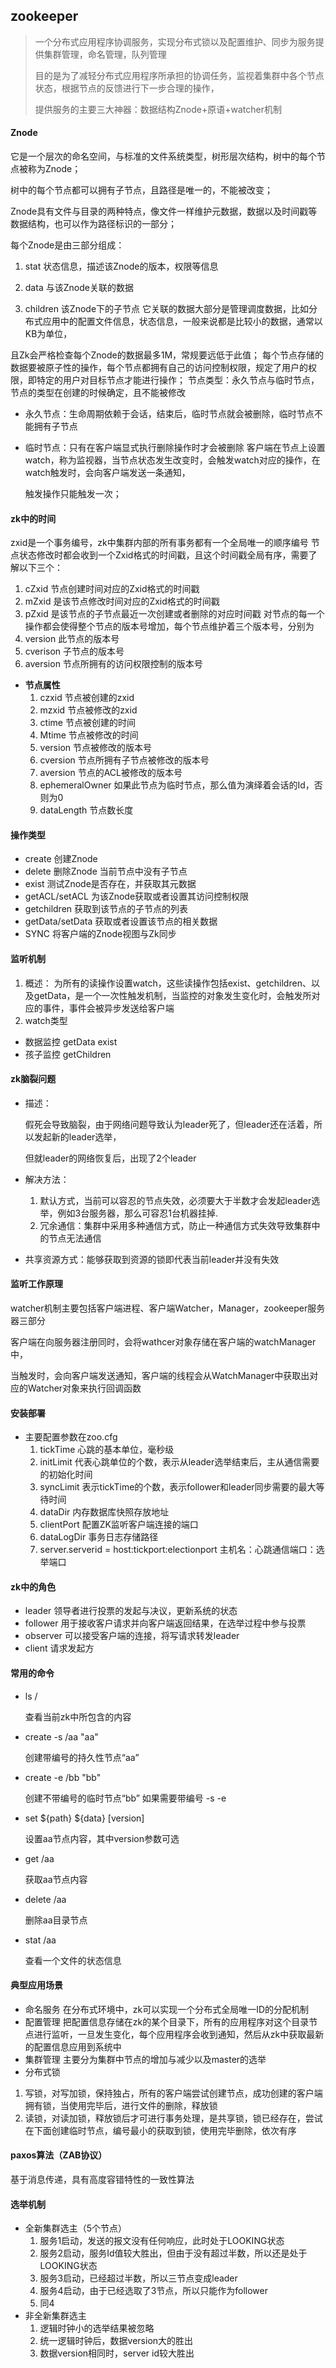 ## zookeeper
> 一个分布式应用程序协调服务，实现分布式锁以及配置维护、同步为服务提供集群管理，命名管理，队列管理
> 
>目的是为了减轻分布式应用程序所承担的协调任务，监视着集群中各个节点状态，根据节点的反馈进行下一步合理的操作，
> 
>提供服务的主要三大神器：数据结构Znode+原语+watcher机制

#### Znode

它是一个层次的命名空间，与标准的文件系统类型，树形层次结构，树中的每个节点被称为Znode； 

树中的每个节点都可以拥有子节点，且路径是唯一的，不能被改变； 

Znode具有文件与目录的两种特点，像文件一样维护元数据，数据以及时间戳等数据结构，也可以作为路径标识的一部分；  

每个Znode是由三部分组成：  

  1. stat 状态信息，描述该Znode的版本，权限等信息  

  2. data 与该Znode关联的数据  

  3. children 该Znode下的子节点
    它关联的数据大部分是管理调度数据，比如分布式应用中的配置文件信息，状态信息，一般来说都是比较小的数据，通常以KB为单位，

  且Zk会严格检查每个Znode的数据最多1M，常规要远低于此值；
  每个节点存储的数据要被原子性的操作，每个节点都拥有自己的访问控制权限，规定了用户的权限，即特定的用户对目标节点才能进行操作；
  节点类型：永久节点与临时节点，节点的类型在创建的时候确定，且不能被修改  
- 永久节点：生命周期依赖于会话，结束后，临时节点就会被删除，临时节点不能拥有子节点

- 临时节点：只有在客户端显式执行删除操作时才会被删除
  客户端在节点上设置watch，称为监视器，当节点状态发生改变时，会触发watch对应的操作，在watch触发时，会向客户端发送一条通知，

  触发操作只能触发一次；

#### zk中的时间

zxid是一个事务编号，zk中集群内部的所有事务都有一个全局唯一的顺序编号
节点状态修改时都会收到一个Zxid格式的时间戳，且这个时间戳全局有序，需要了解以下三个：  

1. cZxid  节点创建时间对应的Zxid格式的时间戳  
2. mZxid  是该节点修改时间对应的Zxid格式的时间戳  
3. pZxid  是该节点的子节点最近一次创建或者删除的对应时间戳
对节点的每一个操作都会使得整个节点的版本号增加，每个节点维护着三个版本号，分别为  
1. version  此节点的版本号
2. cverison  子节点的版本号
3. aversion  节点所拥有的访问权限控制的版本号

- **节点属性**
  1. czxid 节点被创建的zxid
  2. mzxid 节点被修改的zxid
  3. ctime 节点被创建的时间
  4. Mtime 节点被修改的时间
  5. version  节点被修改的版本号
  6. cversion 节点所拥有子节点被修改的版本号
  7. aversion  节点的ACL被修改的版本号
  8. ephemeralOwner 如果此节点为临时节点，那么值为演绎着会话的Id，否则为0
  9. dataLength 节点数长度 

#### 操作类型

- create  创建Znode
- delete  删除Znode  当前节点中没有子节点
- exist   测试Znode是否存在，并获取其元数据
- getACL/setACL 为该Znode获取或者设置其访问控制权限
- getchildren  获取到该节点的子节点的列表
- getData/setData 获取或者设置该节点的相关数据  
- SYNC  将客户端的Znode视图与Zk同步  

#### 监听机制

1. 概述： 
为所有的读操作设置watch，这些读操作包括exist、getchildren、以及getData，是一个一次性触发机制，当监控的对象发生变化时，会触发所对应的事件，事件会被异步发送给客户端
2. watch类型  
  -  数据监控  getData  exist
  -  孩子监控  getChildren

#### zk脑裂问题

- 描述：

  假死会导致脑裂，由于网络问题导致认为leader死了，但leader还在活着，所以发起新的leader选举，

  但就leader的网络恢复后，出现了2个leader  

- 解决方法：
  1. 默认方式，当前可以容忍的节点失效，必须要大于半数才会发起leader选举，例如3台服务器，那么可容忍1台机器挂掉.
  2. 冗余通信：集群中采用多种通信方式，防止一种通信方式失效导致集群中的节点无法通信
  
- 共享资源方式：能够获取到资源的锁即代表当前leader并没有失效

#### 监听工作原理

watcher机制主要包括客户端进程、客户端Watcher，Manager，zookeeper服务器三部分

客户端在向服务器注册同时，会将wathcer对象存储在客户端的watchManager中，

当触发时，会向客户端发送通知，客户端的线程会从WatchManager中获取出对应的Watcher对象来执行回调函数

#### 安装部署

- 主要配置参数在zoo.cfg
  1. tickTime  心跳的基本单位，毫秒级
  2. initLimit   代表心跳单位的个数，表示从leader选举结束后，主从通信需要的初始化时间
  3. syncLimit  表示tickTime的个数，表示follower和leader同步需要的最大等待时间
  4. dataDir  内存数据库快照存放地址
  5. clientPort  配置ZK监听客户端连接的端口
  6. dataLogDir  事务日志存储路径
  7. server.serverid = host:tickport:electionport  主机名：心跳通信端口：选举端口

#### zk中的角色

- leader  领导者进行投票的发起与决议，更新系统的状态
- follower  用于接收客户请求并向客户端返回结果，在选举过程中参与投票
- observer  可以接受客户端的连接，将写请求转发leader
- client  请求发起方

#### 常用的命令

- ls  /  

  查看当前zk中所包含的内容

- create -s /aa "aa"  

  创建带编号的持久性节点“aa”

- create -e /bb "bb" 

  创建不带编号的临时节点“bb”  如果需要带编号 -s -e

- set ${path} ${data} [version]

  设置aa节点内容，其中version参数可选

- get /aa

  获取aa节点内容

- delete /aa

  删除aa目录节点

- stat /aa  

  查看一个文件的状态信息

#### 典型应用场景

- 命名服务  在分布式环境中，zk可以实现一个分布式全局唯一ID的分配机制
- 配置管理  把配置信息存储在zk的某个目录下，所有的应用程序对这个目录节点进行监听，一旦发生变化，每个应用程序会收到通知，然后从zk中获取最新的配置信息应用到系统中
- 集群管理  主要分为集群中节点的增加与减少以及master的选举
- 分布式锁  
1. 写锁，对写加锁，保持独占，所有的客户端尝试创建节点，成功创建的客户端拥有锁，当使用完毕后，进行文件的删除，释放锁
2. 读锁，对读加锁，释放锁后才可进行事务处理，是共享锁，锁已经存在，尝试在下面创建临时节点，编号最小的获取到锁，使用完毕删除，依次有序

#### paxos算法（ZAB协议）

基于消息传递，具有高度容错特性的一致性算法

#### 选举机制

- 全新集群选主（5个节点）
  1. 服务1启动，发送的报文没有任何响应，此时处于LOOKING状态
  2. 服务2启动，服务Id值较大胜出，但由于没有超过半数，所以还是处于LOOKING状态
  3. 服务3启动，已经超过半数，所以三节点变成leader
  4. 服务4启动，由于已经选取了3节点，所以只能作为follower
  5. 同4
- 非全新集群选主
  1. 逻辑时钟小的选举结果被忽略
  2. 统一逻辑时钟后，数据version大的胜出
  3. 数据version相同时，server id较大胜出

# # # # #

## Aim of the exercise
Word for word, repeat each record above; leave out every picture.

## Completed exercise
 ## zookeeper
> 一个分布式应用程序协调服务，实现分布式锁以及配置维护、同步为服务提供集群管理，命名管理，队列管理
> 
>目的是为了减轻分布式应用程序所承担的协调任务，监视着集群中各个节点状态，根据节点的反馈进行下一步合理的操作，
> 
>提供服务的主要三大神器：数据结构Znode+原语+watcher机制

#### Znode

它是一个层次的命名空间，与标准的文件系统类型，树形层次结构，树中的每个节点被称为Znode； 

树中的每个节点都可以拥有子节点，且路径是唯一的，不能被改变； 

Znode具有文件与目录的两种特点，像文件一样维护元数据，数据以及时间戳等数据结构，也可以作为路径标识的一部分；  

每个Znode是由三部分组成：  

  1. stat 状态信息，描述该Znode的版本，权限等信息  

  2. data 与该Znode关联的数据  

  3. children 该Znode下的子节点
    它关联的数据大部分是管理调度数据，比如分布式应用中的配置文件信息，状态信息，一般来说都是比较小的数据，通常以KB为单位，

  且Zk会严格检查每个Znode的数据最多1M，常规要远低于此值；
  每个节点存储的数据要被原子性的操作，每个节点都拥有自己的访问控制权限，规定了用户的权限，即特定的用户对目标节点才能进行操作；
  节点类型：永久节点与临时节点，节点的类型在创建的时候确定，且不能被修改  
- 永久节点：生命周期依赖于会话，结束后，临时节点就会被删除，临时节点不能拥有子节点

- 临时节点：只有在客户端显式执行删除操作时才会被删除
  客户端在节点上设置watch，称为监视器，当节点状态发生改变时，会触发watch对应的操作，在watch触发时，会向客户端发送一条通知，

  触发操作只能触发一次；

#### zk中的时间

zxid是一个事务编号，zk中集群内部的所有事务都有一个全局唯一的顺序编号
节点状态修改时都会收到一个Zxid格式的时间戳，且这个时间戳全局有序，需要了解以下三个：  

1. cZxid  节点创建时间对应的Zxid格式的时间戳  
2. mZxid  是该节点修改时间对应的Zxid格式的时间戳  
3. pZxid  是该节点的子节点最近一次创建或者删除的对应时间戳
对节点的每一个操作都会使得整个节点的版本号增加，每个节点维护着三个版本号，分别为  
1. version  此节点的版本号
2. cverison  子节点的版本号
3. aversion  节点所拥有的访问权限控制的版本号

- **节点属性**
  1. czxid 节点被创建的zxid
  2. mzxid 节点被修改的zxid
  3. ctime 节点被创建的时间
  4. Mtime 节点被修改的时间
  5. version  节点被修改的版本号
  6. cversion 节点所拥有子节点被修改的版本号
  7. aversion  节点的ACL被修改的版本号
  8. ephemeralOwner 如果此节点为临时节点，那么值为演绎着会话的Id，否则为0
  9. dataLength 节点数长度 

#### 操作类型

- create  创建Znode
- delete  删除Znode  当前节点中没有子节点
- exist   测试Znode是否存在，并获取其元数据
- getACL/setACL 为该Znode获取或者设置其访问控制权限
- getchildren  获取到该节点的子节点的列表
- getData/setData 获取或者设置该节点的相关数据  
- SYNC  将客户端的Znode视图与Zk同步  

#### 监听机制

1. 概述： 
为所有的读操作设置watch，这些读操作包括exist、getchildren、以及getData，是一个一次性触发机制，当监控的对象发生变化时，会触发所对应的事件，事件会被异步发送给客户端
2. watch类型  
  -  数据监控  getData  exist
  -  孩子监控  getChildren

#### zk脑裂问题

- 描述：

  假死会导致脑裂，由于网络问题导致认为leader死了，但leader还在活着，所以发起新的leader选举，

  但就leader的网络恢复后，出现了2个leader  

- 解决方法：
  1. 默认方式，当前可以容忍的节点失效，必须要大于半数才会发起leader选举，例如3台服务器，那么可容忍1台机器挂掉.
  2. 冗余通信：集群中采用多种通信方式，防止一种通信方式失效导致集群中的节点无法通信
  
- 共享资源方式：能够获取到资源的锁即代表当前leader并没有失效

#### 监听工作原理

watcher机制主要包括客户端进程、客户端Watcher，Manager，zookeeper服务器三部分

客户端在向服务器注册同时，会将wathcer对象存储在客户端的watchManager中，

当触发时，会向客户端发送通知，客户端的线程会从WatchManager中获取出对应的Watcher对象来执行回调函数

#### 安装部署

- 主要配置参数在zoo.cfg
  1. tickTime  心跳的基本单位，毫秒级
  2. initLimit   代表心跳单位的个数，表示从leader选举结束后，主从通信需要的初始化时间
  3. syncLimit  表示tickTime的个数，表示follower和leader同步需要的最大等待时间
  4. dataDir  内存数据库快照存放地址
  5. clientPort  配置ZK监听客户端连接的端口
  6. dataLogDir  事务日志存储路径
  7. server.serverid = host:tickport:electionport  主机名：心跳通信端口：选举端口

#### zk中的角色

- leader  领导者进行投票的发起与决议，更新系统的状态
- follower  用于接收客户请求并向客户端返回结果，在选举过程中参与投票
- observer  可以接受客户端的连接，将写请求转发leader
- client  请求发起方

#### 常用的命令

- ls  /  

  查看当前zk中所包含的内容

- create -s /aa "aa"  

  创建带编号的持久性节点“aa”

- create -e /bb "bb" 

  创建不带编号的临时节点“bb”  如果需要带编号 -s -e

- set ${path} ${data} [version]

  设置aa节点内容，其中version参数可选

- get /aa

  获取aa节点内容

- delete /aa

  删除aa目录节点

- stat /aa  

  查看一个文件的状态信息

#### 典型应用场景

- 命名服务  在分布式环境中，zk可以实现一个分布式全局唯一ID的分配机制
- 配置管理  把配置信息存储在zk的某个目录下，所有的应用程序对这个目录节点进行监听，一旦发生变化，每个应用程序会收到通知，然后从zk中获取最新的配置信息应用到系统中
- 集群管理  主要分为集群中节点的增加与减少以及master的选举
- 分布式锁  
1. 写锁，对写加锁，保持独占，所有的客户端尝试创建节点，成功创建的客户端拥有锁，当使用完毕后，进行文件的删除，释放锁
2. 读锁，对读加锁，释放锁后才可进行事务处理，是共享锁，锁已经存在，尝试在下面创建临时节点，编号最小的获取到锁，使用完毕删除，依次有序

#### paxos算法（ZAB协议）

基于消息传递，具有高度容错特性的一致性算法

#### 选举机制

- 全新集群选主（5个节点）
  1. 服务1启动，发送的报文没有任何响应，此时处于LOOKING状态
  2. 服务2启动，服务Id值较大胜出，但由于没有超过半数，所以还是处于LOOKING状态
  3. 服务3启动，已经超过半数，所以三节点变成leader
  4. 服务4启动，由于已经选取了3节点，所以只能作为follower
  5. 同4
- 非全新集群选主
  1. 逻辑时钟小的选举结果被忽略
  2. 统一逻辑时钟后，数据version大的胜出
  3. 数据version相同时，server id较大胜出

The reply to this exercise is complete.